Object detection is one of the most important computer vision tasks and many researchers have proposed enormous object detection methods based on Convolutional Neural Network (CNN). Still, the performances of these object detectors are hindered by the diversity of object sizes and categories.
To get better feature expression, the utilization of multiscale features has been proposed. The extraction and utilization of multiscale features, known as Feature Pyramid Network (FPN), have great influence on the performance of the final detector. However, feature fusion of FPN is insufficient to express objects of similar size but different appearance due to the unidirectional feature fusion.
A research team led by Prof. Dr. LU Xiaoqiang from the Xi'an Institute of Optics and Precision Mechanics (XIOPM) of the Chinese Academy of Sciences (CAS) proposed a new multiscale feature fusion method with bidirectional feature fusion to solve the one-direction fusion of FPN, which was called Adaptive Multiscale Feature (AMF). The results were published in Neurocomputing.
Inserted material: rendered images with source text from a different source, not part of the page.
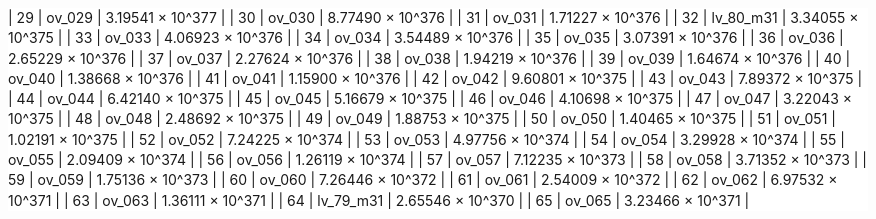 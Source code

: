 | 29 | ov_029 | 3.19541 × 10^377 |
| 30 | ov_030 | 8.77490 × 10^376 |
| 31 | ov_031 | 1.71227 × 10^376 |
| 32 | lv_80_m31 | 3.34055 × 10^375 |
| 33 | ov_033 | 4.06923 × 10^376 |
| 34 | ov_034 | 3.54489 × 10^376 |
| 35 | ov_035 | 3.07391 × 10^376 |
| 36 | ov_036 | 2.65229 × 10^376 |
| 37 | ov_037 | 2.27624 × 10^376 |
| 38 | ov_038 | 1.94219 × 10^376 |
| 39 | ov_039 | 1.64674 × 10^376 |
| 40 | ov_040 | 1.38668 × 10^376 |
| 41 | ov_041 | 1.15900 × 10^376 |
| 42 | ov_042 | 9.60801 × 10^375 |
| 43 | ov_043 | 7.89372 × 10^375 |
| 44 | ov_044 | 6.42140 × 10^375 |
| 45 | ov_045 | 5.16679 × 10^375 |
| 46 | ov_046 | 4.10698 × 10^375 |
| 47 | ov_047 | 3.22043 × 10^375 |
| 48 | ov_048 | 2.48692 × 10^375 |
| 49 | ov_049 | 1.88753 × 10^375 |
| 50 | ov_050 | 1.40465 × 10^375 |
| 51 | ov_051 | 1.02191 × 10^375 |
| 52 | ov_052 | 7.24225 × 10^374 |
| 53 | ov_053 | 4.97756 × 10^374 |
| 54 | ov_054 | 3.29928 × 10^374 |
| 55 | ov_055 | 2.09409 × 10^374 |
| 56 | ov_056 | 1.26119 × 10^374 |
| 57 | ov_057 | 7.12235 × 10^373 |
| 58 | ov_058 | 3.71352 × 10^373 |
| 59 | ov_059 | 1.75136 × 10^373 |
| 60 | ov_060 | 7.26446 × 10^372 |
| 61 | ov_061 | 2.54009 × 10^372 |
| 62 | ov_062 | 6.97532 × 10^371 |
| 63 | ov_063 | 1.36111 × 10^371 |
| 64 | lv_79_m31 | 2.65546 × 10^370 |
| 65 | ov_065 | 3.23466 × 10^371 |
The main problem of the backbone network is how to integrate the deep and shallow features reasonably, because using only the last layer of features makes it difficult to deal with multi-size objects. Therefore, the unidirectional feature fusion of FPN should be avoided and AMF is employed in the detector.
According to the researchers, there are two parts in the AMF module for feature fusion and feature redistribution, Feature Scattering (FS) and Feature Redistribution (FR). Based on Convolutional Long Short Term Memory networks, the fusion was carried out in two directions. The shallow features are enhanced by the deep features and the deep features are also enhanced by the shallow features. Then the two features were further fused, for each level, channel-wise attention was utilized to assign features to the corresponding layer.
To demonstrate the effectiveness of the proposed AMF for both anchor-free based and anchor based detectors, they used Fully Convolutional One-Stage Object Detection and RetinaNet as the baseline, representing anchor-free based and anchor based detectors, respectively.
Experimental results based on the COCO 2014 dataset show that the proposed AMF module performs the popular FPN based detector. Whether anchored-free based detectors or anchored based detectors, the performance of detector can be improved through AMF.
The proposed AMF method exceeds the current most advanced object detector in accuracy.